=== Begin Enclosure ===

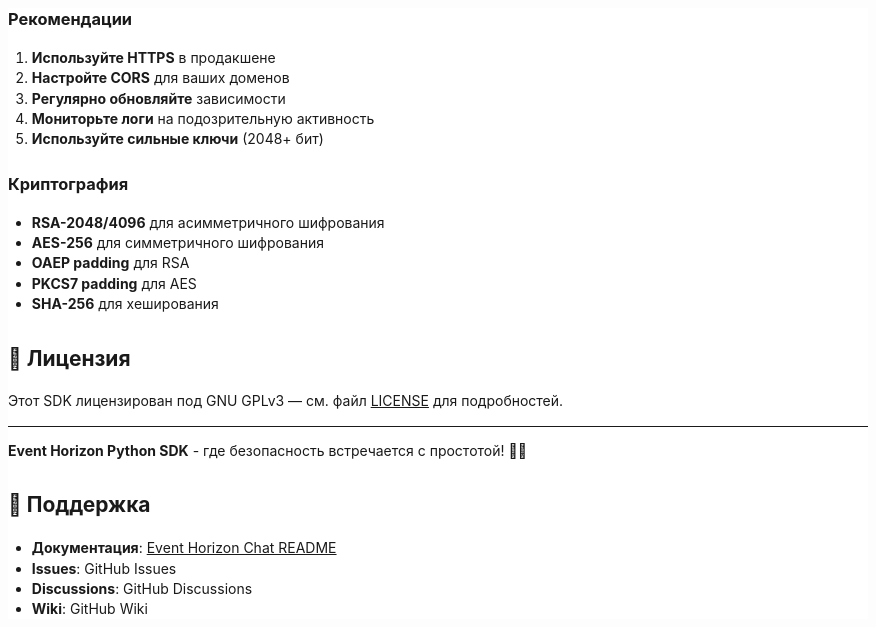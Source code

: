 ### Рекомендации

1. **Используйте HTTPS** в продакшене
2. **Настройте CORS** для ваших доменов
3. **Регулярно обновляйте** зависимости
4. **Мониторьте логи** на подозрительную активность
5. **Используйте сильные ключи** (2048+ бит)

### Криптография

- **RSA-2048/4096** для асимметричного шифрования
- **AES-256** для симметричного шифрования
- **OAEP padding** для RSA
- **PKCS7 padding** для AES
- **SHA-256** для хеширования

## 📄 Лицензия

Этот SDK лицензирован под GNU GPLv3 — см. файл [LICENSE](../LICENSE) для подробностей.

---

**Event Horizon Python SDK** - где безопасность встречается с простотой! 🚀🔐

## 🤝 Поддержка

- **Документация**: [Event Horizon Chat README](../README.md)
- **Issues**: GitHub Issues
- **Discussions**: GitHub Discussions
- **Wiki**: GitHub Wiki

=== End Enclosure ===

DIRECTIONS: When a line among the entries contains "GitHub", pull that line out.

RESPONSE TO THE EXERCISE:
- **Issues**: GitHub Issues
- **Discussions**: GitHub Discussions
- **Wiki**: GitHub Wiki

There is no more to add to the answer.